Cherokee denied this, arguing that it had always acted in the interests of its shareholders. It's hard to see how. First, Cherokee had the insane idea of launching a 'babes on the green' caddy service, whereby nubile women would accompany golfers around the fairway, offering them advice on what to do with their mashie niblicks.
Then there was the inspired idea of riding the dotcom boom by investing what was purported to be £800,000 in a failed internet venture so that the clubs' delights could be viewed online.
Not content with all this, the company decided it would be a brilliant idea to buy a chain of fitness clubs. It approached Fitstop, launched by former Olympic athlete Sally Gunnell. Cherokee managing director David Peters argued that the deal made strategic sense. 'People who work out also go table dancing,' Peters told an incredulous City.
To top it all, his firm failed to understand the most important rules of the table-dancing industry: don't make your clubs exclusive and do pick the right locations. But Cherokee's were for members only. It opened clubs in such salubrious places as Watford. And even those in more prestigious locations such as London's Tower Bridge area had to close at 11pm, completely missing the after-pub trade.
Given the industry's seedy reputation and its apparent lack of fiduciary responsibility, big operators such as FYEO and Stringfellows are now grappling with a conundrum. By their estimates the industry is ripe for growth. They want to go to the City to raise the funds to expand. 'The way forward is the plc route,' says Peter Stringfellow, who wants to launch clubs in Birmingham, Manchester and Paris. 'The City has to take notice of this business. Soon there will be a number of plcs in this industry.'
But although Square Mile types may like the clubs for corporate hospitality, they no longer want to invest in them, having had their fingers burnt already. 'Wherever there are high profits there are risks,' Nicie concedes.

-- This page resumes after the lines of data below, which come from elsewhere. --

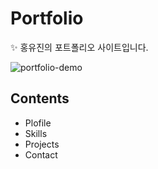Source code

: # Portfolio  



✨ 홍유진의 포트폴리오 사이트입니다.  

![portfolio-demo](https://user-images.githubusercontent.com/74370531/109523288-87907e00-7af2-11eb-8063-eff9f16fb77b.jpg)  

## Contents  
* Plofile 
* Skills
* Projects
* Contact
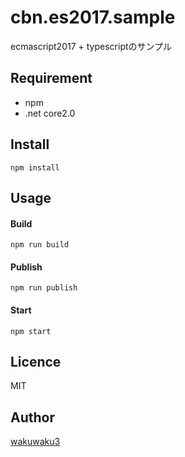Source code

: cbn.es2017.sample
====

ecmascript2017 + typescriptのサンプル

## Requirement
- npm
- .net core2.0

## Install
`npm install`

## Usage
#### Build
`npm run build`
#### Publish
`npm run publish`
#### Start
`npm start`

## Licence
MIT

## Author
[wakuwaku3](https://github.com/wakuwaku3)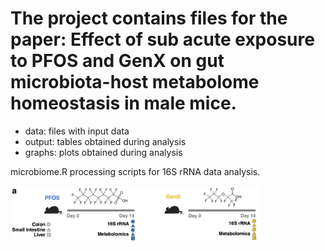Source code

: # The project contains files for the paper: Effect of sub acute exposure to PFOS and GenX on gut microbiota-host metabolome homeostasis in male mice.

- data: files with input data
- output: tables obtained during analysis
- graphs: plots obtained during analysis

microbiome.R processing scripts for 16S rRNA data analysis.

<img align="center" src="Schematic.png" alt="Project" width="400">
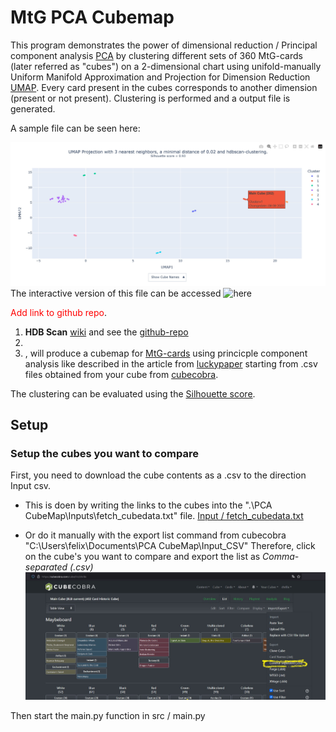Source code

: # MtG PCA Cubemap

This program demonstrates the power of dimensional reduction / Principal component analysis [PCA](https://en.wikipedia.org/wiki/Principal_component_analysis)  by clustering different sets of 360 MtG-cards (later referred as "cubes") on a 2-dimensional chart using unifold-manually
Uniform Manifold Approximation and Projection for Dimension Reduction [UMAP](https://umap-learn.readthedocs.io/en/latest/). Every card present in the cubes corresponds to another dimension (present or not present). 
Clustering is performed and a output file is generated. 

A sample file can be seen here:

![fileinfo](./Readme_JPGs/SampleCubemap.jpg)
The interactive version of this file can be accessed ![here](./Readme_JPGs/umap_3n_neighbours_mindist0.02_hdbscan.html")

<span style="color:red">Add link to github repo</span>.

1. **HDB Scan** [wiki](https://de.wikipedia.org/wiki/DBSCAN#cite_note-5) and see the [github-repo](https://github.com/scikit-learn-contrib/hdbscan)
2. 
3. , 
will produce a cubemap for [MtG-cards](https://magic.wizards.com/en) using 
princicple component analysis 
like described in the article from [luckypaper](https://luckypaper.co/articles/mapping-the-magic-landscape/) starting from .csv files obtained from your cube from [cubecobra](cubecobra.com).

The clustering can be evaluated using the [Silhouette score](https://en.wikipedia.org/wiki/Silhouette_(clustering)).





## Setup

### Setup the cubes you want to compare

First, you need to download the cube contents as a .csv to the direction
Input csv.

* This is doen by writing the links to the cubes into the ".\PCA CubeMap\Inputs\fetch_cubedata.txt" file.
[Input / fetch_cubedata.txt](Input/fetch_cubedata.txt)


* Or do it manually with the export list command from cubecobra "C:\Users\felix\Documents\PCA CubeMap\Input_CSV"
 Therefore, click on the cube's you want to compare and export the list as *Comma-separated (.csv)*
![Download .csv cubefiles via export as list](./Readme_JPGs/Export_csv.jpg)

Then start the main.py function in src / main.py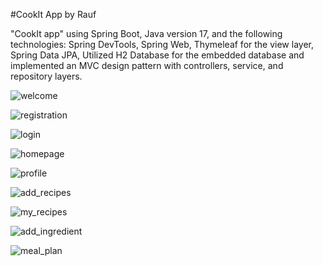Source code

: #CookIt App by Rauf
 
 "CookIt app" using Spring Boot, Java version 17, and the following technologies: Spring DevTools, Spring Web, Thymeleaf
for the view layer, Spring Data JPA, Utilized H2 Database for the embedded database and implemented an MVC design pattern with
controllers, service, and repository layers.


![welcome](https://github.com/raufdevo/CookIt/assets/98706594/0562f84c-3594-4566-9f99-bc453842563b)

![registration](https://github.com/raufdevo/CookIt/assets/98706594/c79b5e19-7b8b-4bb0-9a14-f600bb5119ce)

![login](https://github.com/raufdevo/CookIt/assets/98706594/c924e4b3-8db1-414a-b237-2d3f4d55225a)

![homepage](https://github.com/raufdevo/CookIt/assets/98706594/958dc728-7b18-4174-9644-21b14d581705)

![profile](https://github.com/raufdevo/CookIt/assets/98706594/4adae4a3-e505-4a74-9c5c-cb4c1c9cc7bb)

![add_recipes](https://github.com/raufdevo/CookIt/assets/98706594/451cdb0b-e8d6-4f4f-ba76-49edc2ee8e4f)

![my_recipes](https://github.com/raufdevo/CookIt/assets/98706594/58321272-6f7f-48c4-816e-fd83631f5893)

![add_ingredient](https://github.com/raufdevo/CookIt/assets/98706594/4bd89e69-4e74-4cba-8e01-fc98ee3320b7)

![meal_plan](https://github.com/raufdevo/CookIt/assets/98706594/f3fef680-5eda-401f-b8cd-4a2cf7617d9c)
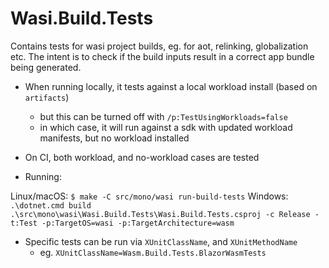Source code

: # Wasi.Build.Tests

Contains tests for wasi project builds, eg. for aot, relinking, globalization
etc. The intent is to check if the build inputs result in a correct app bundle
being generated.

- When running locally, it tests against a local workload install (based on `artifacts`)
  - but this can be turned off with `/p:TestUsingWorkloads=false`
  - in which case, it will run against a sdk with updated workload manifests, but no workload installed

- On CI, both workload, and no-workload cases are tested

- Running:

Linux/macOS: `$ make -C src/mono/wasi run-build-tests`
Windows: `.\dotnet.cmd build .\src\mono\wasi\Wasi.Build.Tests\Wasi.Build.Tests.csproj -c Release -t:Test -p:TargetOS=wasi -p:TargetArchitecture=wasm`

- Specific tests can be run via `XUnitClassName`, and `XUnitMethodName`
  - eg. `XUnitClassName=Wasm.Build.Tests.BlazorWasmTests`
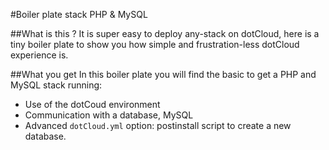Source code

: #Boiler plate stack PHP & MySQL

##What is this ?
It is super easy to deploy any-stack on dotCloud, here is a tiny boiler plate to show you how simple and frustration-less dotCloud experience is.  

##What you get
In this boiler plate you will find the basic to get a PHP and MySQL stack running:
* Use of the dotCoud environment
* Communication with a database, MySQL
* Advanced `dotCloud.yml` option: postinstall script to create a new database.
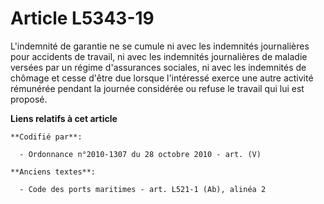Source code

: # Article L5343-19

L'indemnité de garantie ne se cumule ni avec les indemnités journalières pour accidents de travail, ni avec les indemnités
journalières de maladie versées par un régime d'assurances sociales, ni avec les indemnités de chômage et cesse d'être due
lorsque l'intéressé exerce une autre activité rémunérée pendant la journée considérée ou refuse le travail qui lui est
proposé.

**Liens relatifs à cet article**

	**Codifié par**:

	  - Ordonnance n°2010-1307 du 28 octobre 2010 - art. (V)

	**Anciens textes**:

	  - Code des ports maritimes - art. L521-1 (Ab), alinéa 2
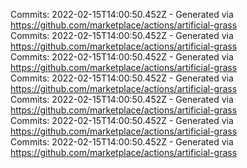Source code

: Commits: 2022-02-15T14:00:50.452Z - Generated via https://github.com/marketplace/actions/artificial-grass
<br>
Commits: 2022-02-15T14:00:50.452Z - Generated via https://github.com/marketplace/actions/artificial-grass
<br>
Commits: 2022-02-15T14:00:50.452Z - Generated via https://github.com/marketplace/actions/artificial-grass
<br>
Commits: 2022-02-15T14:00:50.452Z - Generated via https://github.com/marketplace/actions/artificial-grass
<br>
Commits: 2022-02-15T14:00:50.452Z - Generated via https://github.com/marketplace/actions/artificial-grass
<br>
Commits: 2022-02-15T14:00:50.452Z - Generated via https://github.com/marketplace/actions/artificial-grass
<br>
Commits: 2022-02-15T14:00:50.452Z - Generated via https://github.com/marketplace/actions/artificial-grass
<br>
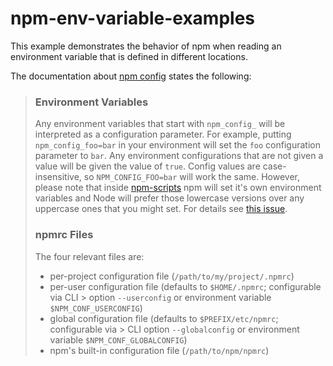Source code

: # npm-env-variable-examples

This example demonstrates the behavior of npm when reading an environment variable that is defined in different locations.

The documentation about [npm config](https://docs.npmjs.com/cli/v7/using-npm/config) states the following:

> ### Environment Variables
>
> Any environment variables that start with `npm_config_` will be
> interpreted as a configuration parameter.  For example, putting
> `npm_config_foo=bar` in your environment will set the `foo`
> configuration parameter to `bar`.  Any environment configurations that
> are not given a value will be given the value of `true`.  Config
> values are case-insensitive, so `NPM_CONFIG_FOO=bar` will work the
> same. However, please note that inside [npm-scripts](/misc/scripts)
> npm will set it's own environment variables and Node will prefer
> those lowercase versions over any uppercase ones that you might set.
> For details see [this issue](https://github.com/npm/npm/issues/14528).
>
> ### npmrc Files
>
> The four relevant files are:
>
> * per-project configuration file (`/path/to/my/project/.npmrc`)
> * per-user configuration file (defaults to `$HOME/.npmrc`; configurable via CLI
    >   option `--userconfig` or environment variable `$NPM_CONF_USERCONFIG`)
> * global configuration file (defaults to `$PREFIX/etc/npmrc`; configurable via
    >   CLI option `--globalconfig` or environment variable `$NPM_CONF_GLOBALCONFIG`)
> * npm's built-in configuration file (`/path/to/npm/npmrc`)

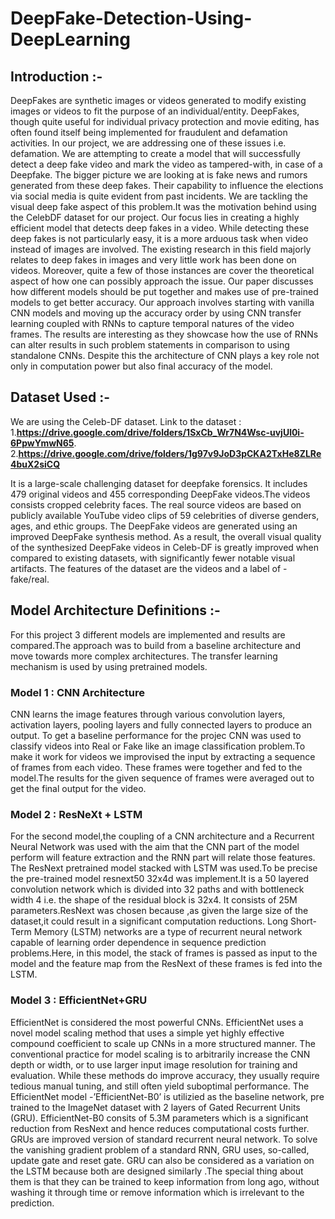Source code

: # DeepFake-Detection-Using-DeepLearning

## Introduction :-
DeepFakes are synthetic images or videos generated to modify existing images or videos to fit the purpose of an individual/entity. DeepFakes, though quite useful for individual privacy protection and movie editing, has often found itself being implemented for fraudulent and defamation activities. In our project, we are addressing one of these issues i.e. defamation. We are attempting to create a model that will successfully detect a deep fake video and mark the video as tampered-with, in case of a Deepfake. The bigger picture we are looking at is fake news and rumors generated from these deep fakes. Their capability to influence the elections via social media is quite evident from past incidents. We are tackling the visual deep fake aspect of this problem.It was the motivation behind using the CelebDF dataset for our project. Our focus lies in creating a highly efficient model that detects deep fakes in a video. While detecting these deep fakes is not particularly easy, it is a more arduous task when video instead of images are involved. The existing research in this field majorly relates to deep fakes in images and very little work has been done on videos. Moreover, quite a few of those instances are cover the theoretical aspect of how one can possibly approach the issue. Our paper discusses how different models should be put together and makes use of pre-trained models to get better accuracy. Our approach involves starting with vanilla CNN models and moving up the accuracy order by using CNN transfer learning coupled with RNNs to capture temporal natures of the video frames. The results are interesting as they showcase how the use of RNNs can alter results in such problem statements in comparison to using standalone CNNs. Despite this the architecture of CNN plays a key role not only in computation power but also final accuracy of the model.

## Dataset Used :-
  We are using the Celeb-DF dataset.
  Link to the dataset :
  1.**https://drive.google.com/drive/folders/1SxCb_Wr7N4Wsc-uvjUl0i-6PpwYmwN65**.
  2.**https://drive.google.com/drive/folders/1g97v9JoD3pCKA2TxHe8ZLRe4buX2siCQ**

It is a large-scale challenging dataset for deepfake forensics. It includes 479 original videos and 455 corresponding DeepFake videos.The videos consists cropped celebrity faces. The real source videos are based on publicly available YouTube video clips of 59 celebrities of diverse genders, ages, and ethic groups. The DeepFake videos are generated using an improved DeepFake synthesis method. As a result, the overall visual quality of the synthesized DeepFake videos in Celeb-DF is greatly improved when compared to existing datasets, with significantly fewer notable visual artifacts. The features of the dataset are the videos and a label of -fake/real.

## Model Architecture Definitions :-
For this project 3 different models are implemented and results are compared.The approach was to build from a baseline architecture and move towards more complex architectures. The transfer learning mechanism is used by using pretrained models.

### Model 1 : CNN Architecture
CNN learns the image features through various convolution layers, activation layers, pooling layers and fully connected layers to produce an output. To get a baseline performance for the projec CNN was used to classify videos into Real or Fake like an image classification problem.To make it work for videos we improvised the input by extracting a sequence of frames from each video. These frames were together and fed to the model.The results for the given sequence of frames were averaged out to get the final output for the video.

### Model 2 : ResNeXt + LSTM
For the second model,the coupling of a CNN architecture and a Recurrent Neural Network was used with the aim that the CNN part of the model perform will feature extraction and the RNN part will relate those features. The ResNext pretrained model stacked with LSTM was used.To be precise the pre-trained model resnext50 32x4d was implement.It is a 50 layered convolution network which is divided into 32 paths and with bottleneck width 4 i.e. the shape of the residual block is 32x4. It consists of 25M parameters.ResNext was chosen because ,as given the large size of the dataset,it could result in a significant computation reductions. Long Short-Term Memory (LSTM) networks are a type of recurrent neural network capable of learning order dependence in sequence prediction problems.Here, in this model, the stack of frames is passed as input to the model and the feature map from the ResNext of these frames is fed into the LSTM.

### Model 3 : EfficientNet+GRU
EfficientNet is considered the most powerful CNNs. EfficientNet uses a novel model scaling method that uses a simple yet highly effective compound coefficient to scale up CNNs in a more structured manner. The conventional practice for model scaling is to arbitrarily increase the CNN depth or width, or to use larger input image resolution for training and evaluation. While these methods do improve accuracy, they usually require tedious manual tuning, and still often yield suboptimal performance. The EfficientNet model -’EfficientNet-B0’ is utilizied as the baseline network, pre trained to the ImageNet dataset with 2 layers of Gated Recurrent Units (GRU). EfficientNet-B0 consits of 5.3M parameters which is a significant reduction from ResNext and hence reduces computational costs further. GRUs are improved version of standard recurrent neural network. To solve the vanishing gradient problem of a standard RNN, GRU uses, so-called, update gate and reset gate. GRU can also be considered as a variation on the LSTM because both are designed similarly .The special thing about them is that they can be trained to keep information from long ago, without washing it through time or remove information which is irrelevant to the prediction.

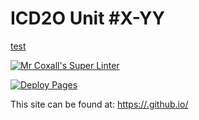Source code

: # ICD2O Unit #X-YY

[test](README.md/../../../)

[![Mr Coxall's Super Linter](README.md/../../../workflows/Super%20Linter/badge.svg)](README.md/../../../actions)

[![Deploy Pages](README.md/../../../workflows/Deploy%20Pages/badge.svg)](README.md/../../../actions)

This site can be found at: [https://<OWNER>.github.io/<REPOSITORY>](https://<OWNER>.github.io/<REPOSITORY>)
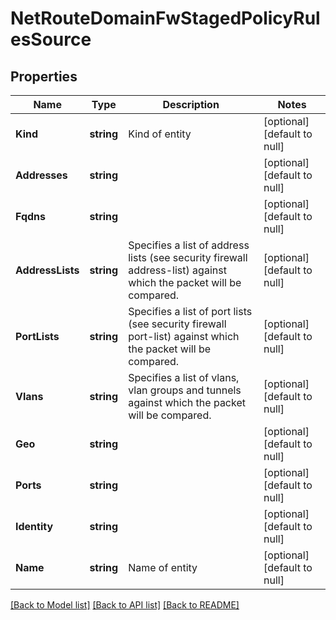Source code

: # NetRouteDomainFwStagedPolicyRulesSource

## Properties
Name | Type | Description | Notes
------------ | ------------- | ------------- | -------------
**Kind** | **string** | Kind of entity | [optional] [default to null]
**Addresses** | **string** |  | [optional] [default to null]
**Fqdns** | **string** |  | [optional] [default to null]
**AddressLists** | **string** | Specifies a list of address lists (see security firewall address-list) against which the packet will be compared. | [optional] [default to null]
**PortLists** | **string** | Specifies a list of port lists (see security firewall port-list) against which the packet will be compared. | [optional] [default to null]
**Vlans** | **string** | Specifies a list of vlans, vlan groups and tunnels against which the packet will be compared. | [optional] [default to null]
**Geo** | **string** |  | [optional] [default to null]
**Ports** | **string** |  | [optional] [default to null]
**Identity** | **string** |  | [optional] [default to null]
**Name** | **string** | Name of entity | [optional] [default to null]

[[Back to Model list]](../README.md#documentation-for-models) [[Back to API list]](../README.md#documentation-for-api-endpoints) [[Back to README]](../README.md)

Which is why the remaining UK operators fear the US invasion. The big US and Canadian operators, some of whom have more than 20 years' experience at running table dancing clubs, are now looking to muscle in on this side of the Atlantic, where they foresee huge opportunities.
Already the bafflingly named Spearmint Rhino, which with 31 US clubs, 3,500 employees and a turnover of $60m, is one of the industry's biggest groups, has launched its first club in central London. The founder, former policeman John Gray, who started the business when he was 18, wants to open another 20 UK lap dancing venues.
Gray has been withering about his UK rivals. He claims to have girls working in several London clubs 'gathering information' and boasts that soon all the best dancers will be working for him. He argues that the UK industry lacks sophistication and that his clubs, which are heavy on the gold leaf and the velvet wallpaper, will add a 'more theatrical' element. Other US clubs will arrive soon, according to Stringfellow.
This invasion could hurt UK operators looking for cash to expand, and some in the British industry argue that it will hurt the image they have established. The US operators offer full nudity and are much more explicit than their UK counterparts. At the back of Spearmint Rhino's club in London, there are booths where clients pay for private 'full contact' lap dancing sessions.
An indignant Stringfellow says: 'This industry is in its infancy. It's got to be kept respectable. I'm concerned about the influx of new operators coming in ignoring all sorts of rules.'
Whatever happens, the explosion of clubs means there are likely to be thousands more Debbies in the future. When the For Your Eyes Only chain advertised for dancers for its new Mayfair club a few month ago, it received 180 replies. Nicie says: 'More than 120 of them had never danced before. I thought "Jesus, I'm going to have to set up a training school".'
Your private dancer
Table dancing, or to give it its proper title, 'table-side' dancing, is a relatively recent phenomenon in the UK, arriving in 1995. The world's first such club opened in Fort Lauderdale in the US in 1972.
Although table dancing has become fashionable in recent months, with top clubs reporting a huge rise in the number of women punters, the industry's core clientele remains the business community during the week and stag parties at weekends. One night last Christmas, a London club, Venus, cashed in £18,000 worth of dance vouchers handed out by grateful companies to their employees.
Although all major cities now boast venues the UK industry is still in its infancy and is highly fragmented. No company owns more than five clubs, although there are more than 300.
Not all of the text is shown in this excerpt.